DESCRIPTION OF SOME EMBODIMENTS

FIG. 1 schematically illustrates a video encoder 100. FIG. 1 provides a block diagram of the video encoder 100. The video encoder 100 may be, for example, of the HEVC type, HEVC being an acronym for High Efficiency Video Coding, formally known as ISO 23008-2:2015 | ITU-T Rec. H.265.

The video encoder 100 comprises various functional modules: a frame portion definition module 101, a motion estimation module 102, a main encoding module 103, a reference frame compression module 104, and a reference frame decompression module 105. The aforementioned functional modules may be in the form of, for example, dedicated circuits that are adapted to carry out operations that will be described hereinafter. The video encoder 100 further comprises a cache memory 107 and a reference frame memory 108. The cache memory 107 and the aforementioned functional modules 101-105 may be comprised in an integrated circuit, a so-called chip 109. The reference frame memory 108 may be in the form of, for example, a dynamic random access memory that is coupled to the chip 109, which comprises the aforementioned functional modules 101-105 and the cache memory 107.

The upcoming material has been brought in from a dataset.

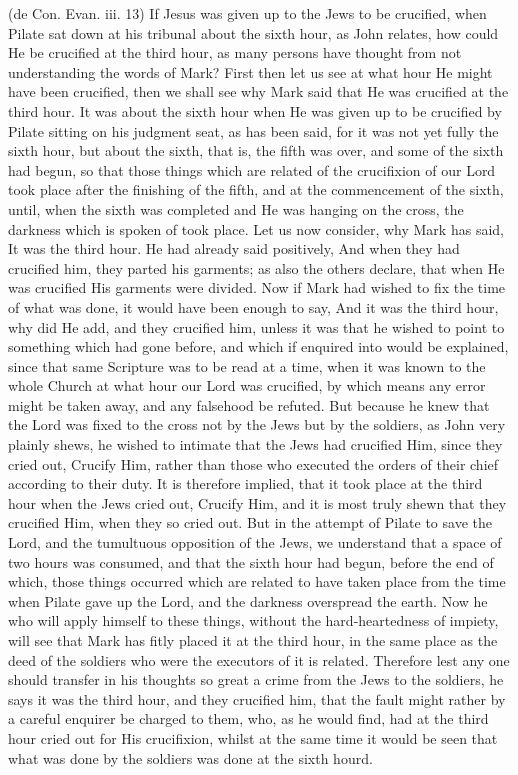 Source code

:  (de Con. Evan. iii. 13) If Jesus was given up to the Jews to be crucified, when Pilate sat down at his tribunal about the sixth hour, as John relates, how could He be crucified at the third hour, as many persons have thought from not understanding the words of Mark? First then let us see at what hour He might have been crucified, then we shall see why Mark said that He was crucified at the third hour. It was about the sixth hour when He was given up to be crucified by Pilate sitting on his judgment seat, as has been said, for it was not yet fully the sixth hour, but about the sixth, that is, the fifth was over, and some of the sixth had begun, so that those things which are related of the crucifixion of our Lord took place after the finishing of the fifth, and at the commencement of the sixth, until, when the sixth was completed and He was hanging on the cross, the darkness which is spoken of took place. Let us now consider, why Mark has said, It was the third hour. He had already said positively, And when they had crucified him, they parted his garments; as also the others declare, that when He was crucified His garments were divided. Now if Mark had wished to fix the time of what was done, it would have been enough to say, And it was the third hour, why did He add, and they crucified him, unless it was that he wished to point to something which had gone before, and which if enquired into would be explained, since that same Scripture was to be read at a time, when it was known to the whole Church at what hour our Lord was crucified, by which means any error might be taken away, and any falsehood be refuted. But because he knew that the Lord was fixed to the cross not by the Jews but by the soldiers, as John very plainly shews, he wished to intimate that the Jews had crucified Him, since they cried out, Crucify Him, rather than those who executed the orders of their chief according to their duty. It is therefore implied, that it took place at the third hour when the Jews cried out, Crucify Him, and it is most truly shewn that they crucified Him, when they so cried out. But in the attempt of Pilate to save the Lord, and the tumultuous opposition of the Jews, we understand that a space of two hours was consumed, and that the sixth hour had begun, before the end of which, those things occurred which are related to have taken place from the time when Pilate gave up the Lord, and the darkness overspread the earth. Now he who will apply himself to these things, without the hard-heartedness of impiety, will see that Mark has fitly placed it at the third hour, in the same place as the deed of the soldiers who were the executors of it is related. Therefore lest any one should transfer in his thoughts so great a crime from the Jews to the soldiers, he says it was the third hour, and they crucified him, that the fault might rather by a careful enquirer be charged to them, who, as he would find, had at the third hour cried out for His crucifixion, whilst at the same time it would be seen that what was done by the soldiers was done at the sixth hourd.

In more detail, the reference frame compression module 104 comprises a reference frame portion definition module 110, a reference frame encoder module 111, and a reference frame encoder multiplexer 112. The reference frame decompression module 105 comprises a cache memory management module 113, a reference frame decoder module 114, and a reference frame decoder multiplexer 115. The reference frame compression module 104, the reference frame decompression module 105, the reference frame memory 108, and the cache memory 107 can be regarded as forming a reference frame buffer system within the video encoder 100.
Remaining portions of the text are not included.